I've spent years working at home on my own. Now the whole family is toiling alongside me – and I love it

The woman in the front corner office makes personal calls on speakerphone all day, laughing, swearing and making disparaging remarks about her colleagues. I don’t even sit near her and I can hear everything from my desk – that is how I know a lot of the disparaging remarks are about me.

There is another guy on our floor whom I sometimes say hi to when I see him smoking outside the back doors, but he is usually looking at his phone and either doesn’t hear me or chooses not to answer. I don’t really understand what he does – research or something. He tried to explain it to me once, but then it was my turn to not listen.

And then there is the programmer from the floor above who hangs around the coffee machine telling jokes. He can be quite funny, but I’m like: this is a place of business. Luckily, he doesn’t often turn up before midday.

Welcome to my home office block, where my wife (a website designer), my two adult sons (one starting a new job, the other finishing a degree) and I have toiled remotely for almost six months. I have worked from home for so many years that I had forgotten what office life was like. Now I remember.

I work in a shed in the garden, but I used to have the run of the house during the day. Now, wherever I go, I represent a threat to someone else’s concentration. The kitchen table has two screens on it, with power cords permanently stretched across the room at knee height. My wife regularly seals off the sitting room for conference calls, shutting out the noise of the video meeting being conducted in an upstairs bedroom. We fight over stamps, batteries and the last of the milk. When the wifi gives out, we look at one another accusingly: you did this.

In many ways, this is just a radical extension of family life, but with work comes external pressure. The tyranny of the office leaches into the air. We lose our tempers with each other because we can’t lose them with remote employers, faceless clients or numbers that won’t tally. What makes it even more difficult is that none of us share a schedule. The kitchen is a particular fault line, where workers on hair-raising deadlines meet layabouts who take two lunch breaks.

But it is also a place where we sometimes drink coffee or beer on weekday afternoons, gossiping and complaining while answering urgent work emails with the words: “Leave it with me.” It is possible I am the only one doing that, but it is nice to have company.

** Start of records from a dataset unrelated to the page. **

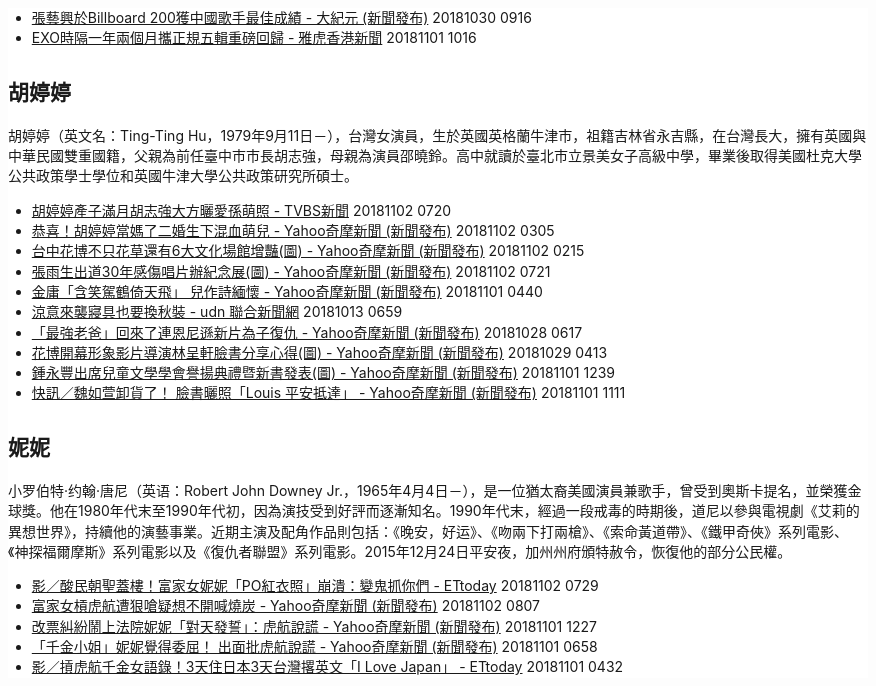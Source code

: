 - [張藝興於Billboard 200獲中國歌手最佳成績 - 大紀元 (新聞發布)](http://www.epochtimes.com/b5/18/10/30/n10818013.htm "張藝興於Billboard 200獲中國歌手最佳成績 - 大紀元 (新聞發布)") 20181030 0916
- [EXO時隔一年兩個月攜正規五輯重磅回歸 - 雅虎香港新聞](https://hk.celebrity.yahoo.com/exo%E6%99%82%E9%9A%94%E4%B8%80%E5%B9%B4%E5%85%A9%E5%80%8B%E6%9C%88-%E6%94%9C%E6%AD%A3%E8%A6%8F%E4%BA%94%E8%BC%AF%E9%87%8D%E7%A3%85%E5%9B%9E%E6%AD%B8-101418505.html "EXO時隔一年兩個月攜正規五輯重磅回歸 - 雅虎香港新聞") 20181101 1016

## 胡婷婷

胡婷婷（英文名：Ting-Ting Hu，1979年9月11日－），台灣女演員，生於英國英格蘭牛津市，祖籍吉林省永吉縣，在台灣長大，擁有英國與中華民國雙重國籍，父親為前任臺中市市長胡志強，母親為演員邵曉鈴。高中就讀於臺北市立景美女子高級中學，畢業後取得美國杜克大學公共政策學士學位和英國牛津大學公共政策研究所碩士。
- [胡婷婷產子滿月胡志強大方曬愛孫萌照 - TVBS新聞](https://news.tvbs.com.tw/life/1021728 "胡婷婷產子滿月胡志強大方曬愛孫萌照 - TVBS新聞") 20181102 0720
- [恭喜！胡婷婷當媽了二婚生下混血萌兒 - Yahoo奇摩新聞 (新聞發布)](https://tw.news.yahoo.com/video/%E6%81%AD%E5%96%9C-%E8%83%A1%E5%A9%B7%E5%A9%B7%E7%95%B6%E5%AA%BD%E4%BA%86-%E4%BA%8C%E5%A9%9A%E7%94%9F%E4%B8%8B%E6%B7%B7%E8%A1%80%E8%90%8C%E5%85%92-024212010.html "恭喜！胡婷婷當媽了二婚生下混血萌兒 - Yahoo奇摩新聞 (新聞發布)") 20181102 0305
- [台中花博不只花草還有6大文化場館增豔(圖) - Yahoo奇摩新聞 (新聞發布)](https://tw.news.yahoo.com/%E5%8F%B0%E4%B8%AD%E8%8A%B1%E5%8D%9A%E4%B8%8D%E5%8F%AA%E8%8A%B1%E8%8D%89-%E9%82%84%E6%9C%896%E5%A4%A7%E6%96%87%E5%8C%96%E5%A0%B4%E9%A4%A8%E5%A2%9E%E8%B1%94-%E5%9C%96-014358254.html "台中花博不只花草還有6大文化場館增豔(圖) - Yahoo奇摩新聞 (新聞發布)") 20181102 0215
- [張雨生出道30年感傷唱片辦紀念展(圖) - Yahoo奇摩新聞 (新聞發布)](https://tw.news.yahoo.com/%E5%BC%B5%E9%9B%A8%E7%94%9F%E5%87%BA%E9%81%9330%E5%B9%B4-%E6%84%9F%E5%82%B7%E5%94%B1%E7%89%87%E8%BE%A6%E7%B4%80%E5%BF%B5%E5%B1%95-%E5%9C%96-065111856.html "張雨生出道30年感傷唱片辦紀念展(圖) - Yahoo奇摩新聞 (新聞發布)") 20181102 0721
- [金庸「含笑駕鶴倚天飛」 兒作詩緬懷 - Yahoo奇摩新聞 (新聞發布)](https://tw.news.yahoo.com/video/%E9%87%91%E5%BA%B8-%E5%90%AB%E7%AC%91%E9%A7%95%E9%B6%B4%E5%80%9A%E5%A4%A9%E9%A3%9B-%E5%85%92%E4%BD%9C%E8%A9%A9%E7%B7%AC%E6%87%B7-041515315.html "金庸「含笑駕鶴倚天飛」 兒作詩緬懷 - Yahoo奇摩新聞 (新聞發布)") 20181101 0440
- [涼意來襲寢具也要換秋裝 - udn 聯合新聞網](https://udn.com/news/story/7270/3419421 "涼意來襲寢具也要換秋裝 - udn 聯合新聞網") 20181013 0659
- [「最強老爸」回來了連恩尼遜新片為子復仇 - Yahoo奇摩新聞 (新聞發布)](https://tw.news.yahoo.com/video/%E6%9C%80%E5%BC%B7%E8%80%81%E7%88%B8-%E5%9B%9E%E4%BE%86%E4%BA%86-%E9%80%A3%E6%81%A9%E5%B0%BC%E9%81%9C%E6%96%B0%E7%89%87%E7%82%BA%E5%AD%90%E5%BE%A9%E4%BB%87-054722489.html "「最強老爸」回來了連恩尼遜新片為子復仇 - Yahoo奇摩新聞 (新聞發布)") 20181028 0617
- [花博開幕形象影片導演林呈軒臉書分享心得(圖) - Yahoo奇摩新聞 (新聞發布)](https://tw.news.yahoo.com/%E8%8A%B1%E5%8D%9A%E9%96%8B%E5%B9%95%E5%BD%A2%E8%B1%A1%E5%BD%B1%E7%89%87-%E5%B0%8E%E6%BC%94%E6%9E%97%E5%91%88%E8%BB%92%E8%87%89%E6%9B%B8%E5%88%86%E4%BA%AB%E5%BF%83%E5%BE%97-%E5%9C%96-034937666.html "花博開幕形象影片導演林呈軒臉書分享心得(圖) - Yahoo奇摩新聞 (新聞發布)") 20181029 0413
- [鍾永豐出席兒童文學學會譽揚典禮暨新書發表(圖) - Yahoo奇摩新聞 (新聞發布)](https://tw.news.yahoo.com/%E9%8D%BE%E6%B0%B8%E8%B1%90%E5%87%BA%E5%B8%AD%E5%85%92%E7%AB%A5%E6%96%87%E5%AD%B8%E5%AD%B8%E6%9C%83%E8%AD%BD%E6%8F%9A%E5%85%B8%E7%A6%AE%E6%9A%A8%E6%96%B0%E6%9B%B8%E7%99%BC%E8%A1%A8-%E5%9C%96-121652535.html "鍾永豐出席兒童文學學會譽揚典禮暨新書發表(圖) - Yahoo奇摩新聞 (新聞發布)") 20181101 1239
- [快訊／魏如萱卸貨了！ 臉書曬照「Louis 平安抵達」 - Yahoo奇摩新聞 (新聞發布)](https://tw.news.yahoo.com/%E5%BF%AB%E8%A8%8A-%E9%AD%8F%E5%A6%82%E8%90%B1%E5%8D%B8%E8%B2%A8%E4%BA%86-%E8%87%89%E6%9B%B8%E6%9B%AC%E7%85%A7-louis-%E5%B9%B3%E5%AE%89%E6%8A%B5%E9%81%94-105833207.html "快訊／魏如萱卸貨了！ 臉書曬照「Louis 平安抵達」 - Yahoo奇摩新聞 (新聞發布)") 20181101 1111

## 妮妮

小罗伯特·约翰·唐尼（英语：Robert John Downey Jr.，1965年4月4日－），是一位猶太裔美國演員兼歌手，曾受到奧斯卡提名，並榮獲金球獎。他在1980年代末至1990年代初，因為演技受到好評而逐漸知名。1990年代末，經過一段戒毒的時期後，道尼以參與電視劇《艾莉的異想世界》，持續他的演藝事業。近期主演及配角作品則包括：《晚安，好运》、《吻兩下打兩槍》、《索命黃道帶》、《鐵甲奇俠》系列電影、《神探福爾摩斯》系列電影以及《復仇者聯盟》系列電影。2015年12月24日平安夜，加州州府頒特赦令，恢復他的部分公民權。
- [影／酸民朝聖蓋樓！富家女妮妮「PO紅衣照」崩潰：變鬼抓你們 - ETtoday](https://www.ettoday.net/news/20181102/1296595.htm "影／酸民朝聖蓋樓！富家女妮妮「PO紅衣照」崩潰：變鬼抓你們 - ETtoday") 20181102 0729
- [富家女槓虎航遭狠嗆疑想不開喊燒炭 - Yahoo奇摩新聞 (新聞發布)](https://tw.news.yahoo.com/%E5%AF%8C%E5%AE%B6%E5%A5%B3%E6%A7%93%E8%99%8E%E8%88%AA%E9%81%AD%E7%8B%A0%E5%97%86-%E7%96%91%E6%83%B3%E4%B8%8D%E9%96%8B%E5%96%8A%E7%87%92%E7%82%AD-074548990.html "富家女槓虎航遭狠嗆疑想不開喊燒炭 - Yahoo奇摩新聞 (新聞發布)") 20181102 0807
- [改票糾紛鬧上法院妮妮「對天發誓」：虎航說謊 - Yahoo奇摩新聞 (新聞發布)](https://tw.news.yahoo.com/%E6%94%B9%E7%A5%A8%E7%B3%BE%E7%B4%9B%E9%AC%A7%E4%B8%8A%E6%B3%95%E9%99%A2-%E5%A6%AE%E5%A6%AE-%E5%B0%8D%E5%A4%A9%E7%99%BC%E8%AA%93-%E8%99%8E%E8%88%AA%E8%AA%AA%E8%AC%8A-121118220.html "改票糾紛鬧上法院妮妮「對天發誓」：虎航說謊 - Yahoo奇摩新聞 (新聞發布)") 20181101 1227
- [「千金小姐」妮妮覺得委屈！ 出面批虎航說謊 - Yahoo奇摩新聞 (新聞發布)](https://tw.news.yahoo.com/%E5%8D%83%E9%87%91%E5%B0%8F%E5%A7%90-%E5%A6%AE%E5%A6%AE%E8%A6%BA%E5%BE%97%E5%A7%94%E5%B1%88-%E5%87%BA%E9%9D%A2%E6%89%B9%E8%99%8E%E8%88%AA%E8%AA%AA%E8%AC%8A-064838991.html "「千金小姐」妮妮覺得委屈！ 出面批虎航說謊 - Yahoo奇摩新聞 (新聞發布)") 20181101 0658
- [影／摃虎航千金女語錄！3天住日本3天台灣撂英文「I Love Japan」 - ETtoday](https://www.ettoday.net/news/20181101/1295528.htm "影／摃虎航千金女語錄！3天住日本3天台灣撂英文「I Love Japan」 - ETtoday") 20181101 0432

Over the months, I have slowly adjusted to life in a busy workplace. I can tell my son is on a work call, for example, because he is pacing counterclockwise round the kitchen table as he talks. I know it is a bad time to start making meringues. If I wait, the urge will pass.

When the weather is warm and the windows are open, I can hear this same dynamic replicated in other houses in the street: families going about their separate jobs in close proximity. Lockdown has returned to me something I never thought I would have again, and never knew I missed: colleagues.